Le produciérisme : penser le capitalisme à l’ère de la valorisation de soi (et comment le RN l’utilise)

Depuis le tournant néolibéral des années 1980, les formes de subjectivation et les logiques économiques ont profondément évolué. Michel Feher propose une lecture originale de ces transformations à travers le concept de « produciérisme ». En rupture avec les cadres classiques du marxisme centré sur la figure du travailleur aliéné, Feher analyse les dynamiques contemporaines du capitalisme en mettant l’accent sur une nouvelle modalité de la production : la production de soi comme valeur.

 

Du capitalisme industriel au capitalisme financier : une mutation du régime de valeur

Michel Feher inscrit sa réflexion dans une généalogie du capitalisme, en identifiant une transition cruciale entre le capitalisme industriel (axé sur la production de biens et la force de travail) et le capitalisme financier (axé sur l’évaluation et la valorisation des actifs). Dans ce nouveau régime, ce ne sont plus tant les biens produits qui comptent que la capacité à attirer des investissements. La valeur n’est plus le résultat directement de la production matérielle mais de la valorisation anticipée, un mécanisme central du capitalisme financier. Cette mutation implique une reconfiguration du rôle des individus dans l’économie. Là où le travail salarié structurait l’identité du sujet au sein du capitalisme traditionnel, le sujet néolibéral est sommé de se comporter comme un actif, c’est-à-dire de rendre sa propre personne désirable aux yeux des investisseurs, qu’ils soient employeurs, banques, universités ou followers.
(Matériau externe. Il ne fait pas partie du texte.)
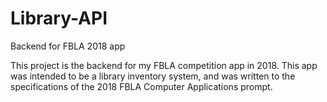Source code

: # Library-API
Backend for FBLA 2018 app

This project is the backend for my FBLA competition app in 2018. This app was intended to be a library inventory system, and was written to the specifications of the 2018 FBLA Computer Applications prompt.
Le terme de produciérisme, forgé par Feher, désigne cette exigence contemporaine qui pousse les individus à produire leur propre valeur. Contrairement au productivisme industriel, le produciérisme n’est pas centré sur la fabrication de biens, mais sur la fabrique de soi. Il s’agit de devenir un sujet « investissable », un entrepreneur de soi capable de démontrer une capacité de croissance, d’innovation ou d’auto-amélioration constante. Dans ce cadre, la performance n’est plus seulement évaluée a posteriori, mais anticipée et projetée : on investit dans un étudiant prometteur, une startup potentielle ou un individu qui « performe » bien sur les réseaux sociaux. Les mécanismes d’évaluation (notations, likes, scoring, ranking) jouent un rôle central dans cette nouvelle économie de l’attention et du potentiel.
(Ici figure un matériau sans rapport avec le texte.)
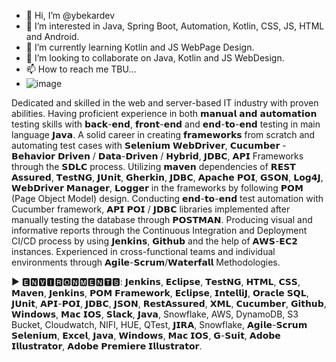- 👋 Hi, I’m @ybekardev
- 👀 I’m interested in Java, Spring Boot, Automation, Kotlin, CSS, JS, HTML and Android.
- 🌱 I’m currently learning Kotlin and JS WebPage Design.
- 💞️ I’m looking to collaborate on Java, Kotlin and JS WebDesign.
- 📫 How to reach me TBU...
- ![image](https://user-images.githubusercontent.com/46289154/114125175-873a8e00-98bb-11eb-8c57-8232222c8810.png)

Dedicated and skilled in the web and server-based IT industry with proven abilities. Having proficient experience in both 𝗺𝗮𝗻𝘂𝗮𝗹 𝗮𝗻𝗱 𝗮𝘂𝘁𝗼𝗺𝗮𝘁𝗶𝗼𝗻 testing skills with 𝗯𝗮𝗰𝗸-𝗲𝗻𝗱, 𝗳𝗿𝗼𝗻𝘁-𝗲𝗻𝗱 and 𝗲𝗻𝗱-𝘁𝗼-𝗲𝗻𝗱 testing in main language 𝗝𝗮𝘃𝗮. A solid career in creating 𝗳𝗿𝗮𝗺𝗲𝘄𝗼𝗿𝗸𝘀 from scratch and automating test cases with 𝗦𝗲𝗹𝗲𝗻𝗶𝘂𝗺 𝗪𝗲𝗯𝗗𝗿𝗶𝘃𝗲𝗿, 𝗖𝘂𝗰𝘂𝗺𝗯𝗲𝗿 - 𝗕𝗲𝗵𝗮𝘃𝗶𝗼𝗿 𝗗𝗿𝗶𝘃𝗲𝗻 / 𝗗𝗮𝘁𝗮-𝗗𝗿𝗶𝘃𝗲𝗻 / 𝗛𝘆𝗯𝗿𝗶𝗱, 𝗝𝗗𝗕𝗖, 𝗔𝗣𝗜 Frameworks through the 𝗦𝗗𝗟𝗖 process. Utilizing 𝗺𝗮𝘃𝗲𝗻 dependencies of 𝗥𝗘𝗦𝗧 𝗔𝘀𝘀𝘂𝗿𝗲𝗱, 𝗧𝗲𝘀𝘁𝗡𝗚, 𝗝𝗨𝗻𝗶𝘁, 𝗚𝗵𝗲𝗿𝗸𝗶𝗻, 𝗝𝗗𝗕𝗖, 𝗔𝗽𝗮𝗰𝗵𝗲 𝗣𝗢𝗜, 𝗚𝗦𝗢𝗡, 𝗟𝗼𝗴𝟰𝗝, 𝗪𝗲𝗯𝗗𝗿𝗶𝘃𝗲𝗿 𝗠𝗮𝗻𝗮𝗴𝗲𝗿, 𝗟𝗼𝗴𝗴𝗲𝗿 in the frameworks by following 𝗣𝗢𝗠 (Page Object Model) design. Conducting 𝗲𝗻𝗱-𝘁𝗼-𝗲𝗻𝗱 test automation with Cucumber framework, 𝗔𝗣𝗜 𝗣𝗢𝗜 / 𝗝𝗗𝗕𝗖 libraries implemented after manually testing the database through 𝗣𝗢𝗦𝗧𝗠𝗔𝗡. Producing visual and informative reports through the Continuous Integration and Deployment CI/CD process by using 𝗝𝗲𝗻𝗸𝗶𝗻𝘀, 𝗚𝗶𝘁𝗵𝘂𝗯 and the help of 𝗔𝗪𝗦-𝗘𝗖𝟮 instances. Experienced in cross-functional teams and individual environments through 𝗔𝗴𝗶𝗹𝗲-𝗦𝗰𝗿𝘂𝗺/𝗪𝗮𝘁𝗲𝗿𝗳𝗮𝗹𝗹 Methodologies.

► 🅴🅽🆅🅸🆁🅾🅽🅼🅴🅽🆃🆂: 𝗝𝗲𝗻𝗸𝗶𝗻𝘀, 𝗘𝗰𝗹𝗶𝗽𝘀𝗲, 𝗧𝗲𝘀𝘁𝗡𝗚, 𝗛𝗧𝗠𝗟, 𝗖𝗦𝗦, 𝗠𝗮𝘃𝗲𝗻, 𝗝𝗲𝗻𝗸𝗶𝗻𝘀, 𝗣𝗢𝗠 𝗙𝗿𝗮𝗺𝗲𝘄𝗼𝗿𝗸, 𝗘𝗰𝗹𝗶𝗽𝘀𝗲, 𝗜𝗻𝘁𝗲𝗹𝗹𝗶𝗝, 𝗢𝗿𝗮𝗰𝗹𝗲 𝗦𝗤𝗟, 𝗝𝗨𝗻𝗶𝘁, 𝗔𝗣𝗜-𝗣𝗢𝗜, 𝗝𝗗𝗕𝗖, 𝗝𝗦𝗢𝗡, 𝗥𝗲𝘀𝘁𝗔𝘀𝘀𝘂𝗿𝗲𝗱, 𝗫𝗠𝗟, 𝗖𝘂𝗰𝘂𝗺𝗯𝗲𝗿, 𝗚𝗶𝘁𝗵𝘂𝗯, 𝗪𝗶𝗻𝗱𝗼𝘄𝘀, 𝗠𝗮𝗰 𝗜𝗢𝗦, 𝗦𝗹𝗮𝗰𝗸, 𝗝𝗮𝘃𝗮, Snowflake, AWS, DynamoDB, S3 Bucket, Cloudwatch, NIFI, HUE, QTest, 𝗝𝗜𝗥𝗔, Snowflake, 𝗔𝗴𝗶𝗹𝗲-𝗦𝗰𝗿𝘂𝗺 𝗦𝗲𝗹𝗲𝗻𝗶𝘂𝗺, 𝗘𝘅𝗰𝗲𝗹, 𝗝𝗮𝘃𝗮, 𝗪𝗶𝗻𝗱𝗼𝘄𝘀, 𝗠𝗮𝗰 𝗜𝗢𝗦, 𝗚-𝗦𝘂𝗶𝘁, 𝗔𝗱𝗼𝗯𝗲 𝗜𝗹𝗹𝘂𝘀𝘁𝗿𝗮𝘁𝗼𝗿, 𝗔𝗱𝗼𝗯𝗲 𝗣𝗿𝗲𝗺𝗶𝗲𝗿𝗲 𝗜𝗹𝗹𝘂𝘀𝘁𝗿𝗮𝘁𝗼𝗿. 
<!---
ybekardev/ybekardev is a ✨ special ✨ repository because its `README.md` (this file) appears on your GitHub profile.
You can click the Preview link to take a look at your changes.
--->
L’extension du domaine du capital : économie, éducation, culture, subjectivité

Le produciérisme, tel que l’entend Feher, déborde largement le champ économique au sens strict. Il concerne aussi bien les pratiques éducatives (où les étudiants sont incités à accumuler des crédits et des compétences monétisables), que la vie culturelle (où artistes et créateurs doivent « se vendre » et entretenir leur image publique), ou encore la sphère sociale, dominée par l’injonction à l’auto-promotion sur les réseaux. Cette généralisation du modèle de l’investissement entraîne une redéfinition des normes de réussite, de mérite et même de subjectivité. Le sujet produciériste ne cherche plus à « vendre son travail », mais à mettre en scène sa propre désirabilité, à la manière d’un actif spéculatif.
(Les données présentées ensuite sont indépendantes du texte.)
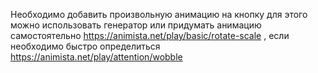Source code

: Необходимо добавить произвольную анимацию на кнопку для этого можно использовать генератор или придумать анимацию самостоятельно https://animista.net/play/basic/rotate-scale , если необходимо быстро определиться https://animista.net/play/attention/wobble
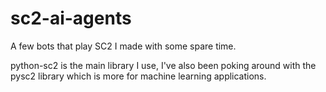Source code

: # sc2-ai-agents
A few bots that play SC2 I made with some spare time. 

python-sc2 is the main library I use, I've also been poking around with the pysc2 library which is more for machine learning applications.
L’originalité de la pensée de Feher tient à son refus d’adopter une posture simplement dénonciatrice. Il ne s’agit pas, pour lui, de s’opposer au capitalisme financier en rêvant d’un retour au salariat ou au productivisme industriel, mais de détourner la logique de l’investissement au profit de causes sociales et politiques. Dans son ouvrage Le temps des investis (2017), il propose une forme de stratégie néolibérale « inversée », dans laquelle les mouvements sociaux apprennent eux aussi à se rendre « investissables », en mobilisant l’attention, les financements, et en démontrant leur potentiel de transformation. Cette piste ouvre un horizon politique inédit : il ne s’agit plus seulement de résister au néolibéralisme, mais d’habiter ses outils (comme les plateformes, les évaluations, les logiques spéculatives) pour y imprimer d’autres finalités – écologiques, sociales, démocratiques.

le mythe du producteur méritant et l’idéologie de la performance, une nouvelle norme de légitimité sociale

Dans ce modèle Il ne s’agit donc plus simplement de « travailler », mais de se montrer rentable, désirable, performatif. Dans cette perspective : Un influenceur est un producteur s’il génère de l’engagement. Un chômeur est un parasite s’il ne convertit pas son inactivité en projet. Un étudiant est un producteur s’il accumule les compétences valorisables sur le marché. La distinction producteur/parasite ne renvoie pas à une réalité objective, mais à un jugement d’investissabilité : suis-je digne d’intérêt, de capital, d’attention ? Suis-je un « bon pari » ?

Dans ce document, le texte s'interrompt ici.